|About Intelligent Design|
From ResearchID.org, a nexus for researching Intelligent Design:
Intelligent design is the scientific investigation of intelligent causation and subsequent novel data, hypotheses, experiments, and practical applications that are derived by viewing specific phenomena in the universe as designed. Intelligent design is a scientific hypothesis that seeks to explain a very large range of scientific data, and so has a general definition, and then subsidiary definitions for use within specific disciplines.
Overview of Intelligent Design
Intelligent design (also known as "ID") is an empirical approach to the scientific study of how nature works. Theorists and researchers exploring the idea of intelligent design are seeking to derive an understanding of nature from scientific data and the cause-and-effect structure of the universe.
First, ID scholars consider what the scientific data tells us about the types of physical effects that are known to be produced only by intelligent causes. A few examples of effects of intelligence are novel and independent functional information, novel functional machines, and highly constrained goal-oriented processes. In this way, design theorists are investigating which effects can only be caused by intelligence. In order to determine this, a scholar must have a great deal of scientific knowledge about what unguided processes can do, and an objective evaluation of what unguided processes cannot do.
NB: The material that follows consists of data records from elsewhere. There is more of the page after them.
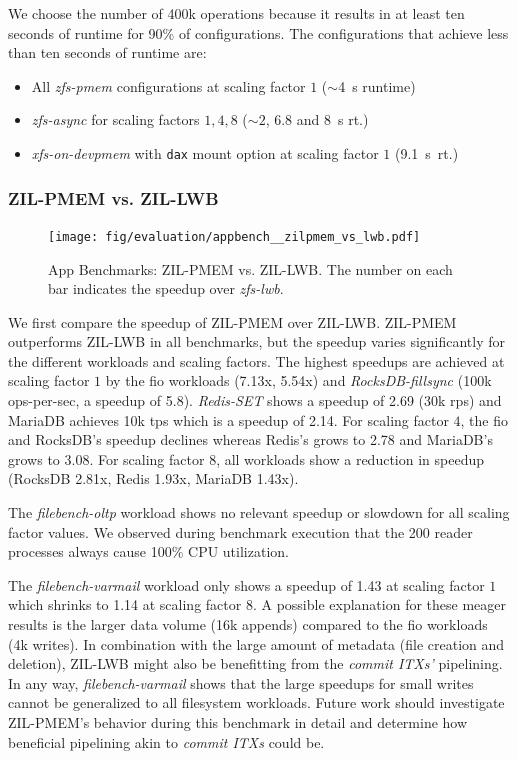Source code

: \documentclass[12pt,a4paper,twoside]{book}
\begin{document}
{\begin{description}[noitemsep,leftmargin=1.5cm,labelindent=1cm]
        We choose the number of 400k operations because it results in at least ten seconds of runtime for 90\% of configurations.
        The configurations that achieve less than ten seconds of runtime are:
        \begin{itemize}[noitemsep]
            \item All \textit{zfs-pmem} configurations at scaling factor $1$ ($\sim$4~s runtime)
            \item \textit{zfs-async} for scaling factors $1, 4, 8$ (${\sim}2$, $6.8$ and 8~s rt.)
            \item \textit{xfs-on-devpmem} with \lstinline{dax} mount option at scaling factor $1$ (9.1~s~rt.)
        \end{itemize}
\end{description}

\subsubsection{ZIL-PMEM vs. ZIL-LWB}\label{sec:eval:zilpmemvslwb}

\begin{figure}[H]
    \centering
    \texttt{[image: fig/evaluation/appbench\_\_zilpmem\_vs\_lwb.pdf]}
    \caption{App Benchmarks: ZIL-PMEM vs. ZIL-LWB. The number on each bar indicates the speedup over \textit{zfs-lwb}.}
    \label{fig:eval:appbenchmarks:zilpmem_vs_zilllwb}
\end{figure}

We first compare the speedup of ZIL-PMEM over ZIL-LWB.
ZIL-PMEM outperforms ZIL-LWB in all benchmarks, but the speedup varies significantly for the different workloads and scaling factors.
The highest speedups are achieved at scaling factor $1$ by the fio workloads (7.13x, 5.54x) and \textit{RocksDB-fillsync} (100k ops-per-sec, a speedup of 5.8).
\textit{Redis-SET} shows a speedup of 2.69 (30k rps) and MariaDB achieves 10k tps which is a speedup of 2.14.
For scaling factor $4$, the fio and RocksDB's speedup declines whereas Redis's grows to 2.78 and MariaDB's grows to 3.08.
For scaling factor $8$, all workloads show a reduction in speedup (RocksDB 2.81x, Redis 1.93x, MariaDB 1.43x).

The \textit{filebench-oltp} workload shows no relevant speedup or slowdown for all scaling factor values.
We observed during benchmark execution that the 200 reader processes always cause 100\% CPU utilization.

The \textit{filebench-varmail} workload only shows a speedup of 1.43 at scaling factor $1$ which shrinks to 1.14 at scaling factor $8$.
A possible explanation for these meager results is the larger data volume (16k appends) compared to the fio workloads (4k writes).
In combination with the large amount of metadata (file creation and deletion), ZIL-LWB might also be benefitting from the \textit{commit ITXs'} pipelining.
In any way, \textit{filebench-varmail} shows that the large speedups for small writes cannot be generalized to all filesystem workloads.
Future work should investigate ZIL-PMEM's behavior during this benchmark in detail and determine how beneficial pipelining akin to \textit{commit ITXs} could be.

}
\end{document}
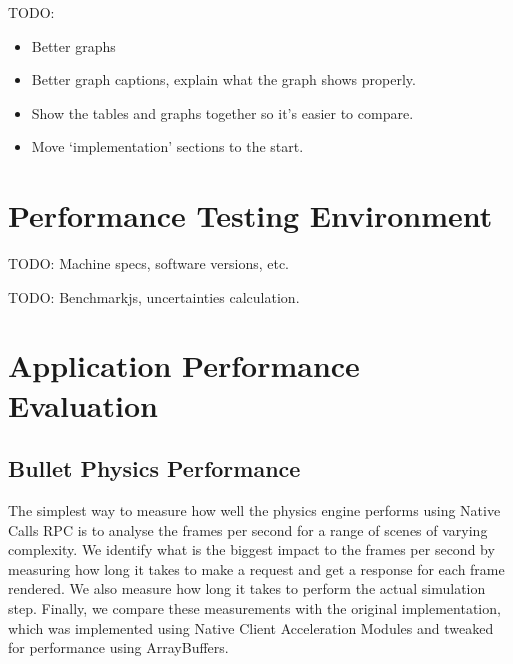 TODO:
\begin{itemize}
  \item Better graphs
  \item Better graph captions, explain what the graph shows properly.
  \item Show the tables and graphs together so it's easier to compare.
  \item Move `implementation' sections to the start.
\end{itemize}
\section{Performance Testing Environment} %
\label{sec:performance_testing_environment}
TODO: Machine specs, software versions, etc.

TODO: Benchmarkjs, uncertainties calculation.

\section{Application Performance Evaluation} %
\label{sec:application_performance_evaluation}
\subsection{Bullet Physics Performance} %
\label{sub:bullet_physics_performance}
The simplest way to measure how well the physics engine performs using Native Calls RPC is to analyse the frames per second for a range of scenes of varying complexity. We identify what is the biggest impact to the frames per second by measuring how long it takes to make a request and get a response for each frame rendered. We also measure how long it takes to perform the actual simulation step. Finally, we compare these measurements with the original implementation, which was implemented using Native Client Acceleration Modules and tweaked for performance using ArrayBuffers.


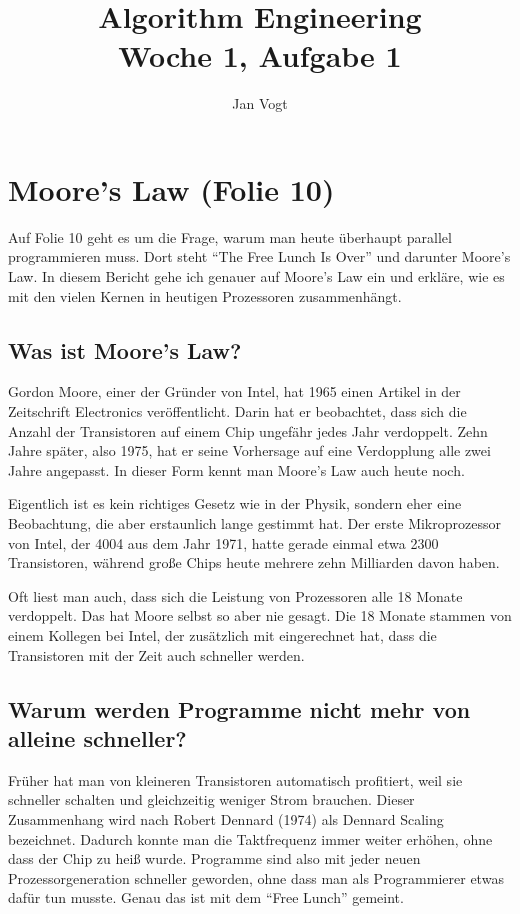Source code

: \documentclass[11pt]{article}
\title{Algorithm Engineering\\Woche 1, Aufgabe 1}
\author{Jan Vogt}
\date{}
\begin{document}
\maketitle

\section*{Moore's Law (Folie 10)}

Auf Folie 10 geht es um die Frage, warum man heute überhaupt parallel programmieren muss. Dort
steht "`The Free Lunch Is Over"' und darunter Moore's Law. In diesem Bericht gehe ich genauer auf
Moore's Law ein und erkläre, wie es mit den vielen Kernen in heutigen Prozessoren zusammenhängt.

\subsection*{Was ist Moore's Law?}

Gordon Moore, einer der Gründer von Intel, hat 1965 einen Artikel in der Zeitschrift Electronics
veröffentlicht. Darin hat er beobachtet, dass sich die Anzahl der Transistoren auf einem Chip
ungefähr jedes Jahr verdoppelt. Zehn Jahre später, also 1975, hat er seine Vorhersage auf eine
Verdopplung alle zwei Jahre angepasst. In dieser Form kennt man Moore's Law auch heute noch.

Eigentlich ist es kein richtiges Gesetz wie in der Physik, sondern eher eine Beobachtung, die
aber erstaunlich lange gestimmt hat. Der erste Mikroprozessor von Intel, der 4004 aus dem Jahr
1971, hatte gerade einmal etwa 2300 Transistoren, während große Chips heute mehrere zehn
Milliarden davon haben.

Oft liest man auch, dass sich die Leistung von Prozessoren alle 18 Monate verdoppelt. Das hat
Moore selbst so aber nie gesagt. Die 18 Monate stammen von einem Kollegen bei Intel, der
zusätzlich mit eingerechnet hat, dass die Transistoren mit der Zeit auch schneller werden.

\subsection*{Warum werden Programme nicht mehr von alleine schneller?}

Früher hat man von kleineren Transistoren automatisch profitiert, weil sie schneller schalten
und gleichzeitig weniger Strom brauchen. Dieser Zusammenhang wird nach Robert Dennard (1974) als
Dennard Scaling bezeichnet. Dadurch konnte man die Taktfrequenz immer weiter erhöhen, ohne dass
der Chip zu heiß wurde. Programme sind also mit jeder neuen Prozessorgeneration schneller
geworden, ohne dass man als Programmierer etwas dafür tun musste. Genau das ist mit dem
"`Free Lunch"' gemeint.
\end{document}
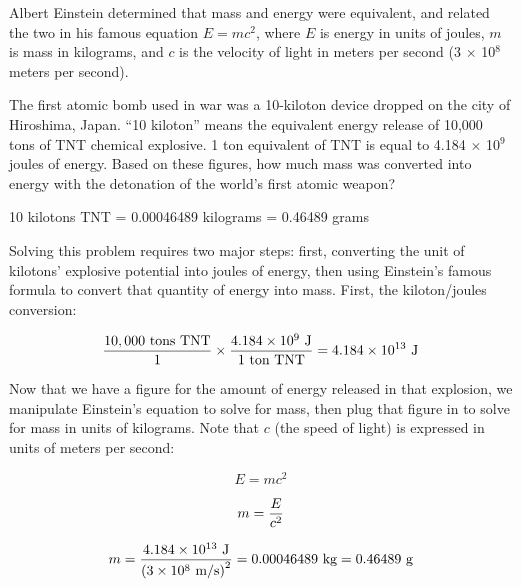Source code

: 

Albert Einstein determined that mass and energy were equivalent, and related the two in his famous equation $E = mc^2$, where $E$ is energy in units of joules, $m$ is mass in kilograms, and $c$ is the velocity of light in meters per second (3 $\times$ 10$^{8}$ meters per second).

The first atomic bomb used in war was a 10-kiloton device dropped on the city of Hiroshima, Japan.  ``10 kiloton'' means the equivalent energy release of 10,000 tons of TNT chemical explosive.  1 ton equivalent of TNT is equal to 4.184 $\times$ 10$^{9}$ joules of energy.  Based on these figures, how much mass was converted into energy with the detonation of the world's first atomic weapon?







10 kilotons TNT = 0.00046489 kilograms = 0.46489 grams

\vskip 10pt

Solving this problem requires two major steps: first, converting the unit of kilotons' explosive potential into joules of energy, then using Einstein's famous formula to convert that quantity of energy into mass.  First, the kiloton/joules conversion:

$${10,000 \hbox{ tons TNT} \over 1} \times {4.184 \times 10^9 \hbox{ J} \over 1 \hbox{ ton TNT}} = 4.184 \times 10^{13} \hbox{ J}$$

Now that we have a figure for the amount of energy released in that explosion, we manipulate Einstein's equation to solve for mass, then plug that figure in to solve for mass in units of kilograms.  Note that $c$ (the speed of light) is expressed in units of meters per second:

$$E = mc^2$$

$$m = {E \over c^2}$$

$$m = {{4.184 \times 10^{13} \hbox{ J}} \over \left({3 \times 10^8 \hbox{ m/s}}\right)^2} = 0.00046489 \hbox{ kg} = 0.46489 \hbox{ g}$$











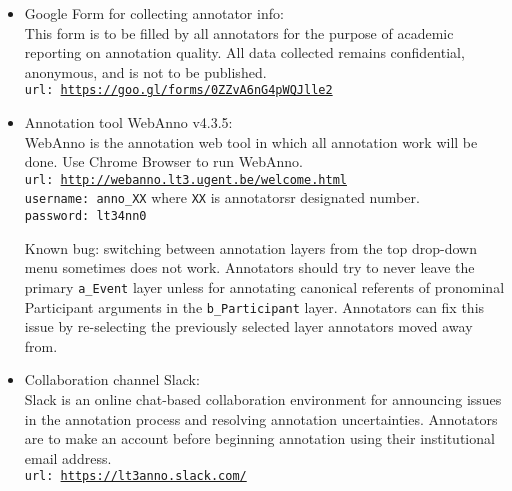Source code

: \begin{itemize}[leftmargin=*]
    \item Google Form for collecting annotator info:\\
        This form is to be filled by all annotators for the purpose of academic reporting on annotation quality. All data collected remains confidential, anonymous, and is not to be published.\\
        \texttt{url: \url{https://goo.gl/forms/0ZZvA6nG4pWQJlle2}}
    
    \item Annotation tool WebAnno v4.3.5:\\
        WebAnno is the annotation web tool in which all annotation work will be done.
        Use Chrome Browser to run WebAnno.\\
        \texttt{url: \url{http://webanno.lt3.ugent.be/welcome.html}}\\
        \texttt{username: anno\_XX} where \texttt{XX} is annotatorsr designated number.\\
        \texttt{password: lt34nn0}
        
        Known bug: switching between annotation layers from the top drop-down menu sometimes does not work. Annotators should try to never leave the primary \texttt{a\_Event} layer unless for annotating canonical referents of pronominal Participant arguments in the \texttt{b\_Participant} layer. Annotators can fix this issue by re-selecting the previously selected layer annotators moved away from.
        
    \item Collaboration channel Slack:\\
        Slack is an online chat-based collaboration environment for announcing issues in the annotation process and resolving annotation uncertainties. Annotators are to make an account before beginning annotation using their institutional email address.\\
        \texttt{url: \url{https://lt3anno.slack.com/}}\\
        

\end{itemize}

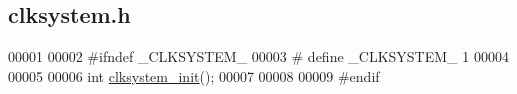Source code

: \hypertarget{clksystem_8h_source}{
\subsection{clksystem.h}
}

\begin{DoxyCode}
00001 
00002 \textcolor{preprocessor}{#ifndef \_CLKSYSTEM\_}
00003 \textcolor{preprocessor}{}\textcolor{preprocessor}{#   define \_CLKSYSTEM\_ 1}
00004 \textcolor{preprocessor}{}
00005 
00006 \textcolor{keywordtype}{int} \hyperlink{clksystem_8cpp_a098d30ebaad7a94505407605314930e5}{clksystem_init}();
00007 
00008 
00009 \textcolor{preprocessor}{#endif}
\end{DoxyCode}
Second, ID scholars ask whether these types of structures can be found in nature. By consulting the cause-and-effect structure of the universe, and considering which causes result in which effects, it can be clearly seen that, in fact, many phenomena found in nature are only known to be caused by intelligence. Some claim that physics and chemistry can explain the information in DNA, but natural laws do not dictate the sequence of bases in a gene. As Polanyi noted, "the information in DNA could no more be reduced to the chemical than could the ideas in a book be reduced to the ink and paper: something beyond physics and chemistry encoded DNA." When these facts are considered, it is then seen that there is a great deal of scientific evidence that there are effects in the physical world that can only be caused by intelligence. Scholars open to intelligent design propose that specific physical phenomena in nature are better explained, and scientifically studied, as being designed by intelligence. The constant use of design language in biology demonstrates that it is better studied and understood as designed by intelligence.
Simply stated, ID begins by asking, "Can we scientifically detect if something was designed by intelligence?" Detecting design is a scientific possibility, and ID scholars think this ability is essential for a proper contextual study of the universe. Intelligent design seeks to find natural objects that contain the same final conditions, or physical histories, as objects that science knows were intelligently designed, based upon our observation of intelligent agency in the natural world. An important goal of research from a design perspective is to understand intelligence working in the context of the physical world, and infer intelligent activity by observation and analysis of data.
Equally or more important as the above explanation, is what follows from it: ID also proposes that specific physical phenomena in nature are better studied as being designed by intelligence. Because of this, intelligent design has been applied in the form of working scientific research programs by which novel data, hypotheses, experiments, and practical applications are derived by hypothetically viewing phenomena in the universe as designed, whether the researcher holds that the objects of study are actually designed or not.
So intelligent design is an inference, from the strength of empirical knowledge alone, that specific phenomena are caused by intelligence, and that these phenomena are better studied as instances of design.